Effet inattendu de la crise, les accidents du travail sont en baisse. Les maladies professionnelles, elles, augmentent en dépit de la conjoncture. Décryptage avec Bernard Salengro, secrétaire confédéral CFE-CGC et médecin du travail.
Le dernier rapport de la branche « risques professionnels » de l’assurance-maladie montre une nette amélioration sur le front des accidents du travail. Le taux a chuté à un niveau inédit de 36 pour mille salariés. Comment expliquer cette baisse historique ?
Bernard Salengro : On pourrait se dire que c’est une bonne nouvelle. Malheureusement, c’est un leurre : la cause majeure en est la désindustrialisation, qui s’amplifie considérablement. Pour des raisons économiques pas toujours évidentes, d’ailleurs – et nombre de délégués syndicaux qui racontent dans quel contexte se font les plans de sauvegarde de l’emploi ont l’impression que l’ambiance de crise sert surtout de prétexte. La conséquence directe de ce tsunami de désindustrialisation, c’est que près de trois salariés sur quatre travaillent aujourd’hui, non plus dans l’industrie, mais dans des bureaux. Avec donc, forcément, moins d’accidents… En prime, lorsqu’on parle de baisse, il faut tenir compte du phénomène de sous-déclaration : beaucoup de salariés ne déclarent pas de « petits » accidents du travail, car ils n’y ont pas intérêt. Ils seront tout aussi bien remboursés s’ils ont une bonne mutuelle, avec une procédure moins lourde.
TF1 News : Mais n’y a-t-il pas des améliorations sur les chantiers, dans les usines ?

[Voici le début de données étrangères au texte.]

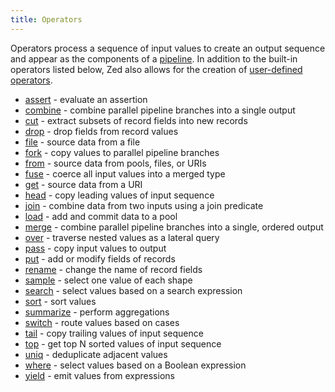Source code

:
 ```yaml
---
title: Operators
---
```


Operators process a sequence of input values to create an output sequence
and appear as the components of a [pipeline](../pipeline-model.md). In addition to the built-in
operators listed below, Zed also allows for the creation of
[user-defined operators](../statements.md#operator-statements).

* [assert](assert.md) - evaluate an assertion
* [combine](combine) - combine parallel pipeline branches into a single output
* [cut](cut.md) - extract subsets of record fields into new records
* [drop](drop.md) - drop fields from record values
* [file](from) - source data from a file
* [fork](fork) - copy values to parallel pipeline branches
* [from](from) - source data from pools, files, or URIs
* [fuse](fuse) - coerce all input values into a merged type
* [get](from) - source data from a URI
* [head](head.md) - copy leading values of input sequence
* [join](join) - combine data from two inputs using a join predicate
* [load](load) - add and commit data to a pool
* [merge](merge) - combine parallel pipeline branches into a single, ordered output
* [over](over) - traverse nested values as a lateral query
* [pass](pass.md) - copy input values to output
* [put](put.md) - add or modify fields of records
* [rename](rename) - change the name of record fields
* [sample](sample.md) - select one value of each shape
* [search](search.md) - select values based on a search expression
* [sort](sort.md) - sort values
* [summarize](summarize) -  perform aggregations
* [switch](switch.md) -  route values based on cases
* [tail](tail.md) - copy trailing values of input sequence
* [top](top.md) - get top N sorted values of input sequence
* [uniq](uniq) - deduplicate adjacent values
* [where](where.md) - select values based on a Boolean expression
* [yield](yield) - emit values from expressions
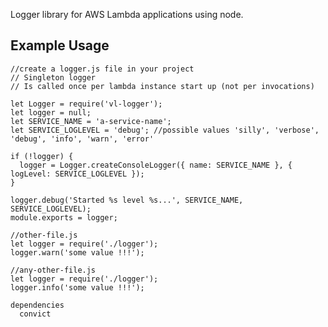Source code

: Logger library for AWS Lambda applications using node.


Example Usage
-------------

```node
//create a logger.js file in your project
// Singleton logger
// Is called once per lambda instance start up (not per invocations)

let Logger = require('vl-logger');
let logger = null;
let SERVICE_NAME = 'a-service-name';
let SERVICE_LOGLEVEL = 'debug'; //possible values 'silly', 'verbose', 'debug', 'info', 'warn', 'error'

if (!logger) {
  logger = Logger.createConsoleLogger({ name: SERVICE_NAME }, { logLevel: SERVICE_LOGLEVEL });
}

logger.debug('Started %s level %s...', SERVICE_NAME, SERVICE_LOGLEVEL);
module.exports = logger;
```

```node
//other-file.js
let logger = require('./logger');
logger.warn('some value !!!');
```
```node
//any-other-file.js
let logger = require('./logger');
logger.info('some value !!!');
```

```
dependencies
  convict
```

B.S. : Si, tout de même : il y a des améliorations physiques, des protections individuelles qu’on ne voyait pas il y a quelques années, des machines nouvelles pourvues de sécurités intégrées. Mais avec, en parallèle, une pression à la production qui s’accroît tellement, que les salariés vont fréquemment débloquer les protections de leurs machines pour pouvoir répondre à cette exigence de rythme… D’ailleurs, quand on regarde finement les taux d’accidents du travail par branche socio-professionnelle, le tableau est beaucoup moins rose et on s’aperçoit qu’il y a beaucoup de progrès à faire.
TF1 News : Les maladies professionnelles, pour leur part, connaissent une progression constante. Pourquoi ce décalage ?
B.S. : Pour la même raison : une pression à la production qui devient considérable. Et dans ce cas, la désindustrialisation ne joue pas. Un indice particulièrement révélateur : l’explosion du nombre de cas de troubles musculo-squelettiques. Certes, ils sont dus à des contraintes mécaniques, au fait que les articulations sont utilisées à des fréquences et avec une force auxquelles le corps ne peut s’adapter. Mais ils sont aussi un bon indicateur de stress : ils se développent particulièrement dans un contexte de pression, d’anxiété, de non-reconnaissance au travail… de stress, tout simplement. Or, sur cette question du stress, malgré la signature d’un accord par les partenaires sociaux en juillet 2008, rien n’a changé sur le terrain.
TF1 News : N’y a-t-il pas eu des efforts en matière de prévention ?
B.S. : Les acteurs de la prévention, les « préventeurs » (médecins du travail, ergonomes, agents de la sécurité sociale…), s’ils sont nombreux sur le terrain, ont les mains liées. Prenons l’exemple des inspecteurs du travail : ils sont chargés de faire la police en matière de risques professionnels, mais on leur donne un sabre de bois. Ce qu’ils disent reste systématiquement lettre morte. Il y a de quoi décourager les meilleurs. La sécurité sociale manque d’une politique dynamique sur ce plan-là. Ce qui paraît assez illogique : lorsqu’un assureur privé voit ses coûts exploser dans tel ou tel domaine, il va évidemment essayer de prévenir les risques, engager une politique de prévention. Mais pas la sécurité sociale… Le problème vient de son mode même de gestion : une gestion paritaire… mais avec une prééminence patronale, sinon en termes de voix, du moins en termes d’influence. Et actuellement, les patrons ont le vent en poupe et imposent leurs idées. Voilà pourquoi la sécurité sociale fonctionne, non pas selon une logique d’assurance, mais selon une logique de mutualisation des risques qui profite pleinement aux entreprises cumulant le plus de risques d’accidents du travail et de maladies socio-professionnelles. Une logique qui conduit à faire porter par le tertiaire le coût des risques de l’industrie.